Son el otro ejército proveniente de todas las regiones de México que se han sumado en Chiapas, Oaxaca, Morelos y la Ciudad de México, unidos a las labores del gobierno federal; han contribuido notablemente a que el clima social post sismos no se descomponga en los lugares con más severos daños y han logrado que la reconstrucción avance.
Todo este trabajo y toda esta solidaridad (solo el Tecnológico Nacional de México ha reunido más de 1200 toneladas de víveres provenientes de todo el país, para las zonas más dañadas), viene a darle fuerza a la expresión de doña Rosa Orozco, de 73 años, quien sentada en una silla redonda muy gastada de varillas forradas de tela, y acompañada de sus vecinas Francisca y Reina, que hoy se encuentran también en calidad de damnificadas en el Tecnológico Nacional nos dice: “No hay techo, pero hay esperanza”.

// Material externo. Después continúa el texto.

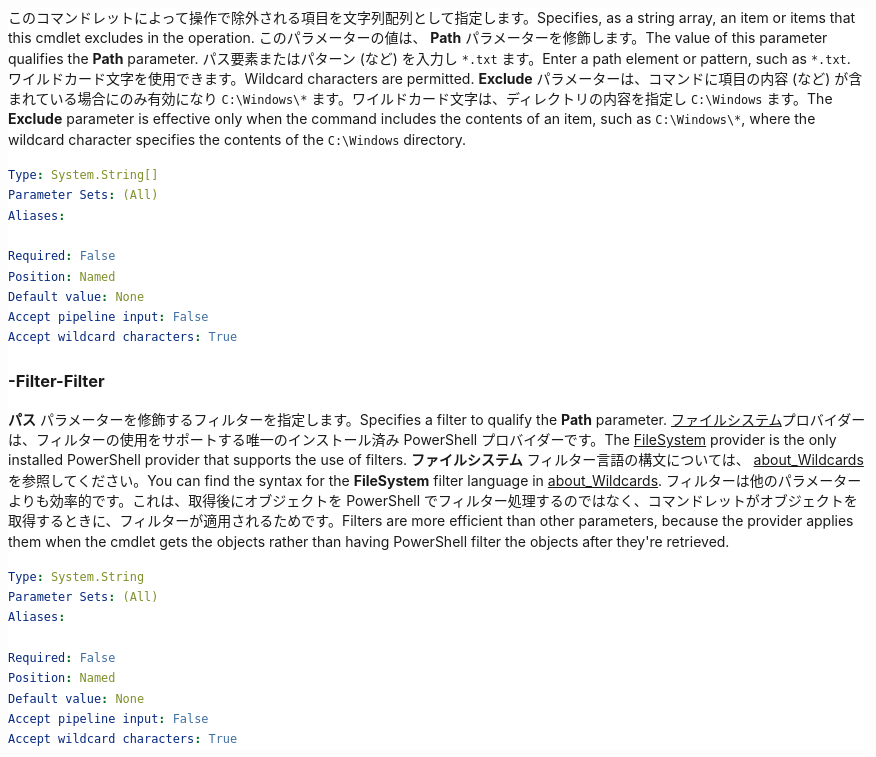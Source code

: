 <span data-ttu-id="967ef-191">このコマンドレットによって操作で除外される項目を文字列配列として指定します。</span><span class="sxs-lookup"><span data-stu-id="967ef-191">Specifies, as a string array, an item or items that this cmdlet excludes in the operation.</span></span> <span data-ttu-id="967ef-192">このパラメーターの値は、 **Path** パラメーターを修飾します。</span><span class="sxs-lookup"><span data-stu-id="967ef-192">The value of this parameter qualifies the **Path** parameter.</span></span> <span data-ttu-id="967ef-193">パス要素またはパターン (など) を入力し `*.txt` ます。</span><span class="sxs-lookup"><span data-stu-id="967ef-193">Enter a path element or pattern, such as `*.txt`.</span></span> <span data-ttu-id="967ef-194">ワイルドカード文字を使用できます。</span><span class="sxs-lookup"><span data-stu-id="967ef-194">Wildcard characters are permitted.</span></span> <span data-ttu-id="967ef-195">**Exclude** パラメーターは、コマンドに項目の内容 (など) が含まれている場合にのみ有効になり `C:\Windows\*` ます。ワイルドカード文字は、ディレクトリの内容を指定し `C:\Windows` ます。</span><span class="sxs-lookup"><span data-stu-id="967ef-195">The **Exclude** parameter is effective only when the command includes the contents of an item, such as `C:\Windows\*`, where the wildcard character specifies the contents of the `C:\Windows` directory.</span></span>

```yaml
Type: System.String[]
Parameter Sets: (All)
Aliases:

Required: False
Position: Named
Default value: None
Accept pipeline input: False
Accept wildcard characters: True
```

### <span data-ttu-id="967ef-196">-Filter</span><span class="sxs-lookup"><span data-stu-id="967ef-196">-Filter</span></span>

<span data-ttu-id="967ef-197">**パス** パラメーターを修飾するフィルターを指定します。</span><span class="sxs-lookup"><span data-stu-id="967ef-197">Specifies a filter to qualify the **Path** parameter.</span></span> <span data-ttu-id="967ef-198">[ファイルシステム](../Microsoft.PowerShell.Core/About/about_FileSystem_Provider.md)プロバイダーは、フィルターの使用をサポートする唯一のインストール済み PowerShell プロバイダーです。</span><span class="sxs-lookup"><span data-stu-id="967ef-198">The [FileSystem](../Microsoft.PowerShell.Core/About/about_FileSystem_Provider.md) provider is the only installed PowerShell provider that supports the use of filters.</span></span> <span data-ttu-id="967ef-199">**ファイルシステム** フィルター言語の構文については、 [about_Wildcards](../Microsoft.PowerShell.Core/About/about_Wildcards.md)を参照してください。</span><span class="sxs-lookup"><span data-stu-id="967ef-199">You can find the syntax for the **FileSystem** filter language in [about_Wildcards](../Microsoft.PowerShell.Core/About/about_Wildcards.md).</span></span>
<span data-ttu-id="967ef-200">フィルターは他のパラメーターよりも効率的です。これは、取得後にオブジェクトを PowerShell でフィルター処理するのではなく、コマンドレットがオブジェクトを取得するときに、フィルターが適用されるためです。</span><span class="sxs-lookup"><span data-stu-id="967ef-200">Filters are more efficient than other parameters, because the provider applies them when the cmdlet gets the objects rather than having PowerShell filter the objects after they're retrieved.</span></span>

```yaml
Type: System.String
Parameter Sets: (All)
Aliases:

Required: False
Position: Named
Default value: None
Accept pipeline input: False
Accept wildcard characters: True
```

Cuando termina de decirnos eso, otro movimiento telúrico de más baja intensidad nos sorprende a todos moviéndonos el piso, provocando que doña Rosa, asustada levante las manos al cielo, se persigne rápidamente, y de gracias a Dios de que este nuevo movimiento de la tierra no pase a mayores.
“No hay techo, pero hay esperanza”, ha dicho y por lo que estamos viendo en materia de solidaridad y esfuerzos compartidos, tiene razón. Hay esperanza.